Assigned task: Below are some entries. Copy each line in them that holds "newcommand".

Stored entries
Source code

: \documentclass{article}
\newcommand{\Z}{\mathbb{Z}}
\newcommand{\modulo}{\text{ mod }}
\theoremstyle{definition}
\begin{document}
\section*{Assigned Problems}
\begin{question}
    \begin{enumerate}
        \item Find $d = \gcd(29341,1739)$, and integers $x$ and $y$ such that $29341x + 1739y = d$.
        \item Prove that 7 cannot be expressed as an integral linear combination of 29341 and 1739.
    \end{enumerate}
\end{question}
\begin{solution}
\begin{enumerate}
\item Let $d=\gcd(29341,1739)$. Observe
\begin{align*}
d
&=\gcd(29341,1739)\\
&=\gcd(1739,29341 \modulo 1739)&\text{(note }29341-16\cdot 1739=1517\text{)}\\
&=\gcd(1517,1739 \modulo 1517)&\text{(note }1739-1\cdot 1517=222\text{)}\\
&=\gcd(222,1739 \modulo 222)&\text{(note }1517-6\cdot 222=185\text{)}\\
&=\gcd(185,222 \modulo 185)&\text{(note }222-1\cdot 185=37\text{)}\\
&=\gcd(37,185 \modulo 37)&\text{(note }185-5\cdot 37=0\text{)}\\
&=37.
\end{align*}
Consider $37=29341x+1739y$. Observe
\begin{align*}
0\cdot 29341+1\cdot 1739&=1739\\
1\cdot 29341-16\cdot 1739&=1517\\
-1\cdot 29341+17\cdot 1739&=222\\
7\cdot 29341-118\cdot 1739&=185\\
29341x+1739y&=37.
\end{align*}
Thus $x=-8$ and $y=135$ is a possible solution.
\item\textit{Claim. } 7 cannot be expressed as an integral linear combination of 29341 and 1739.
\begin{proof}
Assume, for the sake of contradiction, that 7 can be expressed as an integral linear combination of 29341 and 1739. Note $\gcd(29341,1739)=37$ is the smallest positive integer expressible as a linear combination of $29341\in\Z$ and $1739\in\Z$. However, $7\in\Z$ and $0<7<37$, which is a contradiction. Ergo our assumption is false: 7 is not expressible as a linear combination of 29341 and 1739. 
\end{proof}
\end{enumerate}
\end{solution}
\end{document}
--
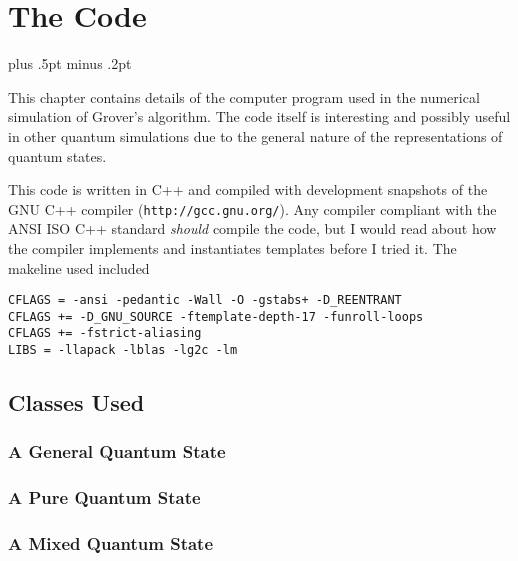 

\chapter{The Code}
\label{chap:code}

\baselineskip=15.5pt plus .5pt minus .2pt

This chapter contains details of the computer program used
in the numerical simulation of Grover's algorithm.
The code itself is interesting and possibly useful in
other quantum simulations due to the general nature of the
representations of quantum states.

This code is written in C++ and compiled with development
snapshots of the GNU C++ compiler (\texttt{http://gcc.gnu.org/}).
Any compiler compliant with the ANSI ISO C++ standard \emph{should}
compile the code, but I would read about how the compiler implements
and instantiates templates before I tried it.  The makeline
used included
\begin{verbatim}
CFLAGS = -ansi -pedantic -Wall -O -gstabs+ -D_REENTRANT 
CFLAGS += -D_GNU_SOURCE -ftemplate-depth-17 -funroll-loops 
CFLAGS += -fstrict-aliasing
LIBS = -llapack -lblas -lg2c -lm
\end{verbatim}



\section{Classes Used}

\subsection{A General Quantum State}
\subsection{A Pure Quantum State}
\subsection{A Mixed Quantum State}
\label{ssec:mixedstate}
* * *
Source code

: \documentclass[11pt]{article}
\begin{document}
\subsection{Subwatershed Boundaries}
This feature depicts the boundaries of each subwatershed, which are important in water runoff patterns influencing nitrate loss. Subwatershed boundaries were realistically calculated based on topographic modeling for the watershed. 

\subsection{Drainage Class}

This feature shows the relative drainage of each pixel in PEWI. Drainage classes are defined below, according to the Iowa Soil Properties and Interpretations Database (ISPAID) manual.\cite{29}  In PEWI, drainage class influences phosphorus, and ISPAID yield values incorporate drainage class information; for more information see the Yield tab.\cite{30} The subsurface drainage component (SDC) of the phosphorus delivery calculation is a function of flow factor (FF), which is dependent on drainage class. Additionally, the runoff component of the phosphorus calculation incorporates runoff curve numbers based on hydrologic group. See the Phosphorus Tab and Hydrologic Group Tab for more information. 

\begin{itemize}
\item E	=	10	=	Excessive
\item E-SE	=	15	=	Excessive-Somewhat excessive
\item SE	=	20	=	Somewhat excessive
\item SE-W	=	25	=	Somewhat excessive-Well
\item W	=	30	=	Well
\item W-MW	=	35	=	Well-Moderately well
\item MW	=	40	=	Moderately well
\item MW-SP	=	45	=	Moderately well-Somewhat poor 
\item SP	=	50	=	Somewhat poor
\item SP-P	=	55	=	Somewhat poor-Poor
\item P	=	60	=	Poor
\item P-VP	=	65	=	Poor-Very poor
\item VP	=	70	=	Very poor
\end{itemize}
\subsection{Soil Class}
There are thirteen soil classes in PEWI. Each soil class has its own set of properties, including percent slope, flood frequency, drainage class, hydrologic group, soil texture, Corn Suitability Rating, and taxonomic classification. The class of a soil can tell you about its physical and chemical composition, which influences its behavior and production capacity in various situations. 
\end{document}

Solution:
\newcommand{\Z}{\mathbb{Z}}
\newcommand{\modulo}{\text{ mod }}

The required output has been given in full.